THE REGISTRAR OF TRADE-MARKS
REASONS FOR JUDGMENT AND JUDGMENT
 Maple Leaf Foods Inc. (Maple Leaf) produces a variety of food products including ham. It became the owner of a trademark (Registration No. TMA179637) for the word “PARMA” (the PARMA Word Mark) which was registered on November 26, 1971 for use in association with a variety of meats including ham. The Consorzio unsuccessfully challenged this trademark. Maple Leaf has also filed a trademark application (Application No. 0765376) for a proposed design mark showing the word PARMA resting on a ribbon and topped with a crown (the PARMA Design Mark). The application for registration was filed on October 3, 1994 with a claim of proposed use in Canada. It remains outstanding.
 Against this background Maple Leaf seeks judicial review of a public notice given by the Registrar of Trade-marks (the Registrar) on February 11, 1998 (the Notice) under the Trade-marks Act, R.S.C 1985, c. T-13 (the Act). The Notice was predicated on the Registrar’s view that the Respondent, Consorzio Del Prosciutto Di Parma (the Consorzio) was a public authority within the meaning of subparagraph 9(1)(n)(iii) of the Act. The Consorzio is a group of approximately 210 Italian ham producers in the province of Parma in Italy.

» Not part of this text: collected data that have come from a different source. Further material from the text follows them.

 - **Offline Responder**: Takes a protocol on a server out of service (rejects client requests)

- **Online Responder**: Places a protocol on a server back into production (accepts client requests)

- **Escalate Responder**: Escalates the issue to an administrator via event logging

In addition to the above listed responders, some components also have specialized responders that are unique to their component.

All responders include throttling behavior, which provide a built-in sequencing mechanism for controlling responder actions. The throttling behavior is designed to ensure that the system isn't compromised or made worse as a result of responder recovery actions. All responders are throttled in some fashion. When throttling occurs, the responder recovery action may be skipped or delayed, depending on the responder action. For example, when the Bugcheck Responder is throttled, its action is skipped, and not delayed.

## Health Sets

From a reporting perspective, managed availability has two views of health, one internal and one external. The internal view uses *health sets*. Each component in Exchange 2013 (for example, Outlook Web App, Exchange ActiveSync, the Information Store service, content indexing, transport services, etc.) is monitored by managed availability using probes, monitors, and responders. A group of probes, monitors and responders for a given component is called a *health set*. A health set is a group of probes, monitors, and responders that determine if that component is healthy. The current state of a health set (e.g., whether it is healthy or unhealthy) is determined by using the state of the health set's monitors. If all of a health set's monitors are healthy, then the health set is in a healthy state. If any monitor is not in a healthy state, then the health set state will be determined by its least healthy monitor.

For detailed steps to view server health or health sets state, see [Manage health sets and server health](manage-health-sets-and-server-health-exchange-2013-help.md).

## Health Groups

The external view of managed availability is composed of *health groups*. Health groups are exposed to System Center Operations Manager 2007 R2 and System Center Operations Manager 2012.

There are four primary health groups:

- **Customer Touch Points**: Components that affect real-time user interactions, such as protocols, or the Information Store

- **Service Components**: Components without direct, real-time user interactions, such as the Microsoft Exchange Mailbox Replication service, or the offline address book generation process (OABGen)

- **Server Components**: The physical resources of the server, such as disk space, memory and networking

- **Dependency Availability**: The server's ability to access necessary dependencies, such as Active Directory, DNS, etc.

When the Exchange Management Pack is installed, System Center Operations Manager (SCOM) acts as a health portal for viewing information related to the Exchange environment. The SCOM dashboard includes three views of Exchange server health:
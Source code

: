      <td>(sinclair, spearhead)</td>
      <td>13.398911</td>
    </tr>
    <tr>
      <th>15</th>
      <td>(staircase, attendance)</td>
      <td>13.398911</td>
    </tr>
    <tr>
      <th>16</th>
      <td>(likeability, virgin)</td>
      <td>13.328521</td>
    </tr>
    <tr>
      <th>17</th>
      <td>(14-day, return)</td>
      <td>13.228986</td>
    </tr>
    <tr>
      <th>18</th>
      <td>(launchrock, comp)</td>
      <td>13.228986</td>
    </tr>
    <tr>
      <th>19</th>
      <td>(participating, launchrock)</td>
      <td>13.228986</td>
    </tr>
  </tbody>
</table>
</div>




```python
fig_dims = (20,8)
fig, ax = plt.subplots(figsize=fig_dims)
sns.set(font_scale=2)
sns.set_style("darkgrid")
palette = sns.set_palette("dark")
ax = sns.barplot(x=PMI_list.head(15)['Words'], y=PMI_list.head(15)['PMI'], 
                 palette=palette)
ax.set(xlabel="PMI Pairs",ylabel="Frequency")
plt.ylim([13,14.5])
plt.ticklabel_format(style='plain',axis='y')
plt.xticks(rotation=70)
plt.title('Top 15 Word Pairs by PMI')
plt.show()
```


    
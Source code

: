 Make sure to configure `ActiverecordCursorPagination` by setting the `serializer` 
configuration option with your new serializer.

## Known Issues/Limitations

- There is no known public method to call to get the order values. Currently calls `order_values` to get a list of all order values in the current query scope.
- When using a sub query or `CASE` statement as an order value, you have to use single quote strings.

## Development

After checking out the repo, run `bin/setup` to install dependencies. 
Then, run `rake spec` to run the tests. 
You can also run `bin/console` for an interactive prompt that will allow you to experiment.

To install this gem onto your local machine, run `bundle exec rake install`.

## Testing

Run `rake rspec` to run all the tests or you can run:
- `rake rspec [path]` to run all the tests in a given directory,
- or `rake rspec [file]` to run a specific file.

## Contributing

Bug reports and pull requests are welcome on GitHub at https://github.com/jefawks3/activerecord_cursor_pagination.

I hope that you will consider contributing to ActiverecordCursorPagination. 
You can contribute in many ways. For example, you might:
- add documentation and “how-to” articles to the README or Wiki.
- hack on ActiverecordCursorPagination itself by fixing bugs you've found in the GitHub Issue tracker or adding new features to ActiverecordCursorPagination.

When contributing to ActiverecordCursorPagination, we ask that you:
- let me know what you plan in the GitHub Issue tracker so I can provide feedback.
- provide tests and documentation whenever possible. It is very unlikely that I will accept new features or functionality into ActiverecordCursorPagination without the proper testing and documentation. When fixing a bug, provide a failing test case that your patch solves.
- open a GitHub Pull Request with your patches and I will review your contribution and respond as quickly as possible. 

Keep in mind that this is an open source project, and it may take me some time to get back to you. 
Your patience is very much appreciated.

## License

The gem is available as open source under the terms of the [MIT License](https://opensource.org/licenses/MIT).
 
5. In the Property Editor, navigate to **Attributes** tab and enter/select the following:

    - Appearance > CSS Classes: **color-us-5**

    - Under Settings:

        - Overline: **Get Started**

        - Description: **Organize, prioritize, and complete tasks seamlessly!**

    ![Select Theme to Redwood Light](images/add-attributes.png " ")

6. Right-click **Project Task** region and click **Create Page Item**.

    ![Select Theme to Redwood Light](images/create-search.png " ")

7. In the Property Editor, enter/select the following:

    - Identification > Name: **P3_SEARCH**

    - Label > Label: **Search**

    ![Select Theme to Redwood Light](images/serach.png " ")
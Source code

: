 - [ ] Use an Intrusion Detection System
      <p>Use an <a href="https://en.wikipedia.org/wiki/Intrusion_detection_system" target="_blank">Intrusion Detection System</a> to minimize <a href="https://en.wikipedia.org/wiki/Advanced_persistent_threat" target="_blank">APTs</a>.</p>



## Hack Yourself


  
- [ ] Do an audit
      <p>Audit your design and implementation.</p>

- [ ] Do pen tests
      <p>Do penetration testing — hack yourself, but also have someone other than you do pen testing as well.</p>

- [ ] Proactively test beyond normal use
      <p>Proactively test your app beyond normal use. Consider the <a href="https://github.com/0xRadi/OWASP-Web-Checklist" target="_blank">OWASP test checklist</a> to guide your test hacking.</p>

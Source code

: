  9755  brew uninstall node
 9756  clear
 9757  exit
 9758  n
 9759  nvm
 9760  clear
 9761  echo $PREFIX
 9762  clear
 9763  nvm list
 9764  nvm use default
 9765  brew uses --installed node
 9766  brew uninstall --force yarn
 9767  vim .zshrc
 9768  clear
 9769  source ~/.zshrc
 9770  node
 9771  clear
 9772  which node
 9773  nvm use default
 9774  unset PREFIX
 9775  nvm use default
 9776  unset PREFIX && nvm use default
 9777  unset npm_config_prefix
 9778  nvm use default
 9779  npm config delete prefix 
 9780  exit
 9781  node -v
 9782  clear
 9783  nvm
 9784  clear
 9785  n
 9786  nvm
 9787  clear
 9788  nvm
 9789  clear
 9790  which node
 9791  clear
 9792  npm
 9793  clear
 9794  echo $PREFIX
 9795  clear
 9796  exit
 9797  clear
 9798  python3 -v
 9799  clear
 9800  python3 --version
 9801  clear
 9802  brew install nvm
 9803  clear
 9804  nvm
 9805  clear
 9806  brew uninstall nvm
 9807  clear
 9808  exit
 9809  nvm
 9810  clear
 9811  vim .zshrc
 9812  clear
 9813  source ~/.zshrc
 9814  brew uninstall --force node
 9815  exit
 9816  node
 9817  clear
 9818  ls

 The Notice dealt with the Consorzio’s adoption and use of the PARMA Ducal Crown Design mark (the Consorzio Design Mark) as an official mark. The Notice was published in the Trade-marks Journal, Volume 45, Issue 2259 on February 11, 1998. Earlier, in 1984, the Consorzio had filed trademark applications based on the proposed use of the Consorzio Design Mark and for the word mark PARMA HAM. These applications remain active.
 On April 9, 1998, Maple Leaf appealed the Notice to the Federal Court, pursuant to subsection 56(1) of the Act. In the appeal, Maple Leaf sought declarations that the Consorzio was not a “public authority” and that the Notice was of no force and effect. The matter was heard over two days by Mr. Justice John A. O’Keefe, who issued a decision on November 28, 2000. At paras. 12-13, Justice O’Keefe described Maple Leaf’s submission as follows:
The appellant submits that the consortium is not a public authority within the meaning of the Act. Case law has determined factors to be considered in this assessment:
whether the body is under a duty to the public;
whether there exists a significant degree of governmental control; and
whether there is any requirement to dedicate profit to public good rather than private benefit.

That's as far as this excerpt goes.